The Drama: Where there’s Plane Jane, there will be drama. Friday introduced a bit of friction between her and Q. Q complains that she’s close but no cigar, yet again (hi Jan!) in last week’s episode, and Plane Jane shuts it down: she’s not going to cry about being in the top and nor is anyone else on her watch

Let’s be clear: people have been saying things like this for years. On the Pit Stop, on podcasts like Sibling Watchery, or on social media, people always complain when the queens complain about doing well without winning. But when Plane Jane does it to Q’s face, she’s the bad guy. Ok, double standard but werk!

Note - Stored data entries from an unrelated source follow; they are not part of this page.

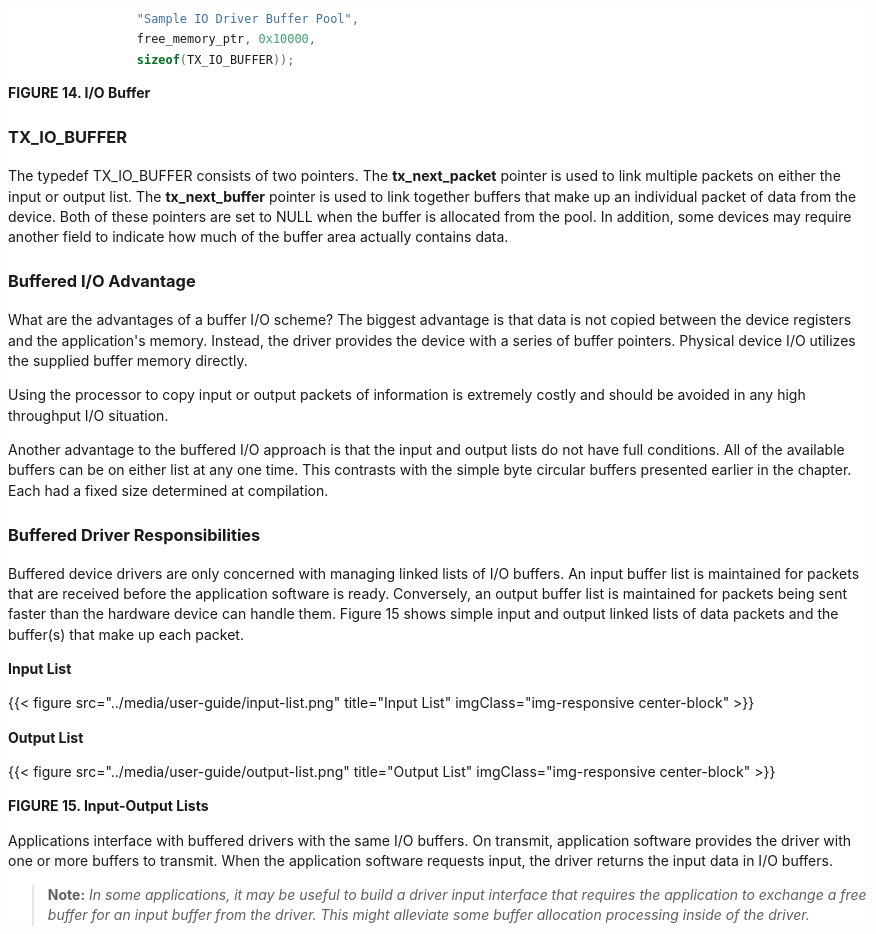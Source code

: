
 ```c
                  "Sample IO Driver Buffer Pool",
                  free_memory_ptr, 0x10000,
                  sizeof(TX_IO_BUFFER));
```

**FIGURE 14. I/O Buffer**

### TX_IO_BUFFER

The typedef TX_IO_BUFFER consists of two pointers. The **tx_next_packet** pointer is used to link multiple packets on either the input or output list. The **tx_next_buffer** pointer is used to link together buffers that make up an individual packet of data from the device. Both of these pointers are set to NULL when the buffer is allocated from the pool. In addition, some devices may require another field to indicate how much of the buffer area actually contains data.

### Buffered I/O Advantage

What are the advantages of a buffer I/O scheme? The biggest advantage is that data is not copied between the device registers and the application's memory. Instead, the driver provides the device with a series of buffer pointers. Physical device I/O utilizes the supplied buffer memory directly.

Using the processor to copy input or output packets of information is extremely costly and should be avoided in any high throughput I/O situation.

Another advantage to the buffered I/O approach is that the input and output lists do not have full conditions. All of the available buffers can be on either list at any one time. This contrasts with the simple byte circular buffers presented earlier in the chapter. Each had a fixed size determined at compilation.

### Buffered Driver Responsibilities

Buffered device drivers are only concerned with managing linked lists of I/O buffers. An input buffer list is maintained for packets that are received before the application software is ready. Conversely, an output buffer list is maintained for packets being sent faster than the hardware device can handle them. Figure 15 shows simple input and output linked lists of data packets and the buffer(s) that make up each packet.

**Input List**

{{< figure src="../media/user-guide/input-list.png" title="Input List" imgClass="img-responsive center-block" >}}

**Output List**

{{< figure src="../media/user-guide/output-list.png" title="Output List" imgClass="img-responsive center-block" >}}

**FIGURE 15. Input-Output Lists**

Applications interface with buffered drivers with the same I/O buffers. On transmit, application software provides the driver with one or more buffers to transmit. When the application software requests input, the driver returns the input data in I/O buffers.

> **Note:** *In some applications, it may be useful to build a driver input interface that requires the application to exchange a free buffer for an input buffer from the driver. This might alleviate some buffer allocation processing inside of the driver.*
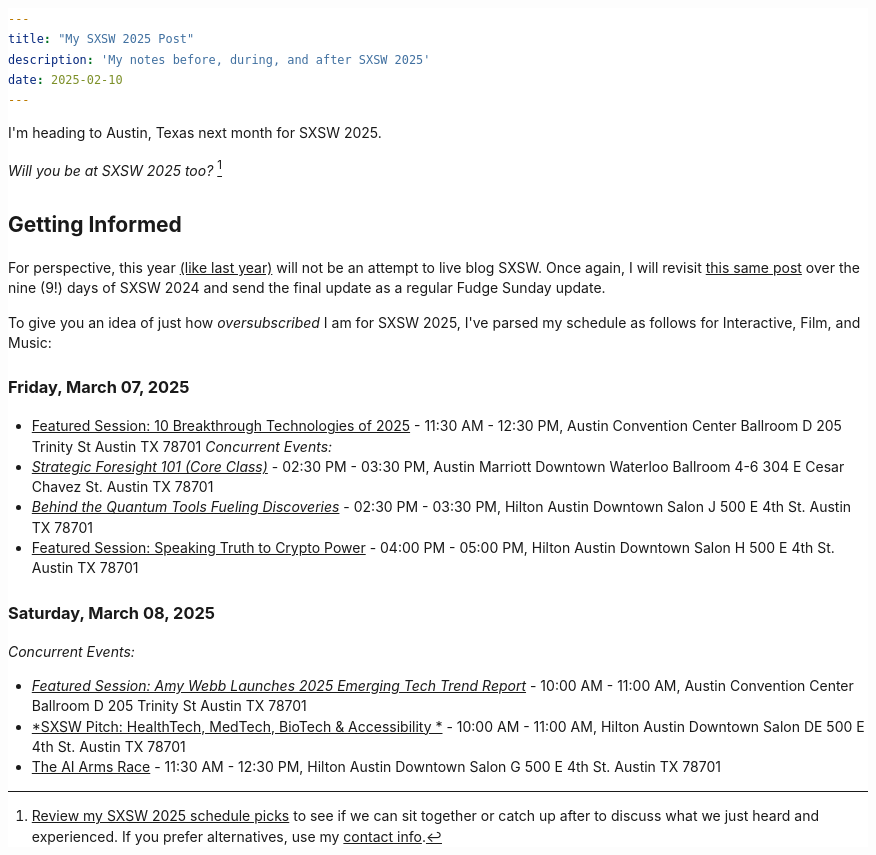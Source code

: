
 ```yaml
---
title: "My SXSW 2025 Post"
description: 'My notes before, during, and after SXSW 2025'
date: 2025-02-10
---
```


I'm heading to Austin, Texas next month for SXSW 2025.


*Will you be at SXSW 2025 too?* [^contact]

[^contact]: [Review my SXSW 2025 schedule picks](https://schedule.sxsw.com/favorite/user/985f8ae425a0ca54469639ae92234564491ace14) to see if we can sit together or catch up after to discuss what we just heard and experienced. If you prefer alternatives, use my [contact info](https://jaycuthrell.com/contact).

## Getting Informed

For perspective, this year [(like last year)](/archive/notes-before-sxsw-2024) will not be an attempt to live blog SXSW. Once again, I will revisit [this same post](my-sxsw-2025-post/) over the nine (9!) days of SXSW 2024 and send the final update as a regular Fudge Sunday update.

To give you an idea of just how _oversubscribed_ I am for SXSW 2025, I've parsed my schedule as follows for Interactive, Film, and Music:

### Friday, March 07, 2025

- [Featured Session: 10 Breakthrough Technologies of 2025](https://schedule.sxsw.com/2025/events/PP1146923) - 11:30 AM - 12:30 PM, Austin Convention Center
Ballroom D
205 Trinity St
Austin TX 78701
*Concurrent Events:*
- [*Strategic Foresight 101 (Core Class)*](https://schedule.sxsw.com/2025/events/PP1147525) - 02:30 PM - 03:30 PM, Austin Marriott Downtown
Waterloo Ballroom 4-6
304 E Cesar Chavez St.
Austin TX 78701
- [*Behind the Quantum Tools Fueling Discoveries*](https://schedule.sxsw.com/2025/events/PP155311) - 02:30 PM - 03:30 PM, Hilton Austin Downtown
Salon J
500 E 4th St.
Austin TX 78701
- [Featured Session: Speaking Truth to Crypto Power](https://schedule.sxsw.com/2025/events/PP1147867) - 04:00 PM - 05:00 PM, Hilton Austin Downtown
Salon H
500 E 4th St.
Austin TX 78701
### Saturday, March 08, 2025

*Concurrent Events:*
- [*Featured Session: Amy Webb Launches 2025 Emerging Tech Trend Report*](https://schedule.sxsw.com/2025/events/PP1146677) - 10:00 AM - 11:00 AM, Austin Convention Center
Ballroom D
205 Trinity St
Austin TX 78701
- [*SXSW Pitch: HealthTech, MedTech, BioTech & Accessibility
*](https://schedule.sxsw.com/2025/events/PP1146965) - 10:00 AM - 11:00 AM, Hilton Austin Downtown
Salon DE
500 E 4th St.
Austin TX 78701
- [The AI Arms Race](https://schedule.sxsw.com/2025/events/PP1147019) - 11:30 AM - 12:30 PM, Hilton Austin Downtown
Salon G
500 E 4th St.
Austin TX 78701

Q revisits the conversation later in the Werk Room while the girls are preparing for the Main Stage. She tells Plane that she feels like she’s treating her the way she treated Amanda Tori Meating. To which Plane assures her, she has way more respect for Q than for Amanda. It’s important to retrace those steps, here, because Amanda takes this as an opportunity to yell at Plane, accusing her of unnecessarily bringing her name into the conversation. Which isn’t true. Plane was responding to a comparison Q made. It felt super weird to see everyone agree with the idea that Plane instigated the name-pulling when that distinctly was not the case. (I feel like I’m some Plane Jane apologist here but I call it like I see it.) 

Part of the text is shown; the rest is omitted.